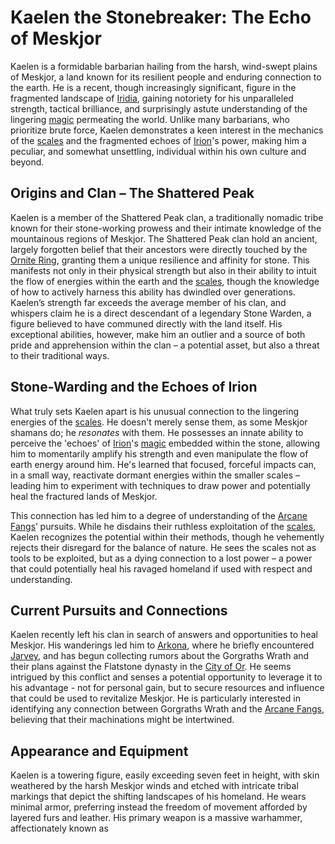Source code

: # Kaelen the Stonebreaker: The Echo of Meskjor

Kaelen is a formidable barbarian hailing from the harsh, wind-swept plains of Meskjor, a land known for its resilient people and enduring connection to the earth. He is a recent, though increasingly significant, figure in the fragmented landscape of [Iridia](/geography/world/iridia.md), gaining notoriety for his unparalleled strength, tactical brilliance, and surprisingly astute understanding of the lingering [magic](/structure/mechanic/magic.md) permeating the world. Unlike many barbarians, who prioritize brute force, Kaelen demonstrates a keen interest in the mechanics of the [scales](/geography/landmark/scale.md) and the fragmented echoes of [Irion](/being/deity/irion.md)'s power, making him a peculiar, and somewhat unsettling, individual within his own culture and beyond.

## Origins and Clan – The Shattered Peak

Kaelen is a member of the Shattered Peak clan, a traditionally nomadic tribe known for their stone-working prowess and their intimate knowledge of the mountainous regions of Meskjor. The Shattered Peak clan hold an ancient, largely forgotten belief that their ancestors were directly touched by the [Ornite Ring](/geography/scale/ornite-ring.md), granting them a unique resilience and affinity for stone.  This manifests not only in their physical strength but also in their ability to intuit the flow of energies within the earth and the [scales](/geography/landmark/scale.md), though the knowledge of how to actively harness this ability has dwindled over generations. Kaelen’s strength far exceeds the average member of his clan, and whispers claim he is a direct descendant of a legendary Stone Warden, a figure believed to have communed directly with the land itself. His exceptional abilities, however, make him an outlier and a source of both pride and apprehension within the clan – a potential asset, but also a threat to their traditional ways.

## Stone-Warding and the Echoes of Irion

What truly sets Kaelen apart is his unusual connection to the lingering energies of the [scales](/geography/landmark/scale.md). He doesn't merely sense them, as some Meskjor shamans do; he *resonates* with them.  He possesses an innate ability to perceive the 'echoes' of [Irion](/being/deity/irion.md)'s [magic](/structure/mechanic/magic.md) embedded within the stone, allowing him to momentarily amplify his strength and even manipulate the flow of earth energy around him. He's learned that focused, forceful impacts can, in a small way, reactivate dormant energies within the smaller scales – leading him to experiment with techniques to draw power and potentially heal the fractured lands of Meskjor.

This connection has led him to a degree of understanding of the [Arcane Fangs](/structure/society/factions/arcane-fangs.md)’ pursuits. While he disdains their ruthless exploitation of the [scales](/geography/landmark/scale.md), Kaelen recognizes the potential within their methods, though he vehemently rejects their disregard for the balance of nature. He sees the scales not as tools to be exploited, but as a dying connection to a lost power – a power that could potentially heal his ravaged homeland if used with respect and understanding.

## Current Pursuits and Connections

Kaelen recently left his clan in search of answers and opportunities to heal Meskjor. His wanderings led him to [Arkona](/generated/city/arkona.md), where he briefly encountered [Jarvey](/being/character/jarvey.md), and has begun collecting rumors about the Gorgraths Wrath and their plans against the Flatstone dynasty in the [City of Or](/geography/settlement/city/city-of-or.md). He seems intrigued by this conflict and senses a potential opportunity to leverage it to his advantage - not for personal gain, but to secure resources and influence that could be used to revitalize Meskjor. He is particularly interested in identifying any connection between Gorgraths Wrath and the [Arcane Fangs](/structure/society/factions/arcane-fangs.md), believing that their machinations might be intertwined.

## Appearance and Equipment

Kaelen is a towering figure, easily exceeding seven feet in height, with skin weathered by the harsh Meskjor winds and etched with intricate tribal markings that depict the shifting landscapes of his homeland. He wears minimal armor, preferring instead the freedom of movement afforded by layered furs and leather.  His primary weapon is a massive warhammer, affectionately known as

- - - - -

▶ **WHAT YOU HAVE TO DO**:
The job is to return the listing above exactly, minus its pictures.

▶ **YOUR RESPONSE**:
Source code

: # Kaelen the Stonebreaker: The Echo of Meskjor

Kaelen is a formidable barbarian hailing from the harsh, wind-swept plains of Meskjor, a land known for its resilient people and enduring connection to the earth. He is a recent, though increasingly significant, figure in the fragmented landscape of [Iridia](/geography/world/iridia.md), gaining notoriety for his unparalleled strength, tactical brilliance, and surprisingly astute understanding of the lingering [magic](/structure/mechanic/magic.md) permeating the world. Unlike many barbarians, who prioritize brute force, Kaelen demonstrates a keen interest in the mechanics of the [scales](/geography/landmark/scale.md) and the fragmented echoes of [Irion](/being/deity/irion.md)'s power, making him a peculiar, and somewhat unsettling, individual within his own culture and beyond.

## Origins and Clan – The Shattered Peak

Kaelen is a member of the Shattered Peak clan, a traditionally nomadic tribe known for their stone-working prowess and their intimate knowledge of the mountainous regions of Meskjor. The Shattered Peak clan hold an ancient, largely forgotten belief that their ancestors were directly touched by the [Ornite Ring](/geography/scale/ornite-ring.md), granting them a unique resilience and affinity for stone.  This manifests not only in their physical strength but also in their ability to intuit the flow of energies within the earth and the [scales](/geography/landmark/scale.md), though the knowledge of how to actively harness this ability has dwindled over generations. Kaelen’s strength far exceeds the average member of his clan, and whispers claim he is a direct descendant of a legendary Stone Warden, a figure believed to have communed directly with the land itself. His exceptional abilities, however, make him an outlier and a source of both pride and apprehension within the clan – a potential asset, but also a threat to their traditional ways.

## Stone-Warding and the Echoes of Irion

What truly sets Kaelen apart is his unusual connection to the lingering energies of the [scales](/geography/landmark/scale.md). He doesn't merely sense them, as some Meskjor shamans do; he *resonates* with them.  He possesses an innate ability to perceive the 'echoes' of [Irion](/being/deity/irion.md)'s [magic](/structure/mechanic/magic.md) embedded within the stone, allowing him to momentarily amplify his strength and even manipulate the flow of earth energy around him. He's learned that focused, forceful impacts can, in a small way, reactivate dormant energies within the smaller scales – leading him to experiment with techniques to draw power and potentially heal the fractured lands of Meskjor.

This connection has led him to a degree of understanding of the [Arcane Fangs](/structure/society/factions/arcane-fangs.md)’ pursuits. While he disdains their ruthless exploitation of the [scales](/geography/landmark/scale.md), Kaelen recognizes the potential within their methods, though he vehemently rejects their disregard for the balance of nature. He sees the scales not as tools to be exploited, but as a dying connection to a lost power – a power that could potentially heal his ravaged homeland if used with respect and understanding.

## Current Pursuits and Connections

Kaelen recently left his clan in search of answers and opportunities to heal Meskjor. His wanderings led him to [Arkona](/generated/city/arkona.md), where he briefly encountered [Jarvey](/being/character/jarvey.md), and has begun collecting rumors about the Gorgraths Wrath and their plans against the Flatstone dynasty in the [City of Or](/geography/settlement/city/city-of-or.md). He seems intrigued by this conflict and senses a potential opportunity to leverage it to his advantage - not for personal gain, but to secure resources and influence that could be used to revitalize Meskjor. He is particularly interested in identifying any connection between Gorgraths Wrath and the [Arcane Fangs](/structure/society/factions/arcane-fangs.md), believing that their machinations might be intertwined.

## Appearance and Equipment

Kaelen is a towering figure, easily exceeding seven feet in height, with skin weathered by the harsh Meskjor winds and etched with intricate tribal markings that depict the shifting landscapes of his homeland. He wears minimal armor, preferring instead the freedom of movement afforded by layered furs and leather.  His primary weapon is a massive warhammer, affectionately known as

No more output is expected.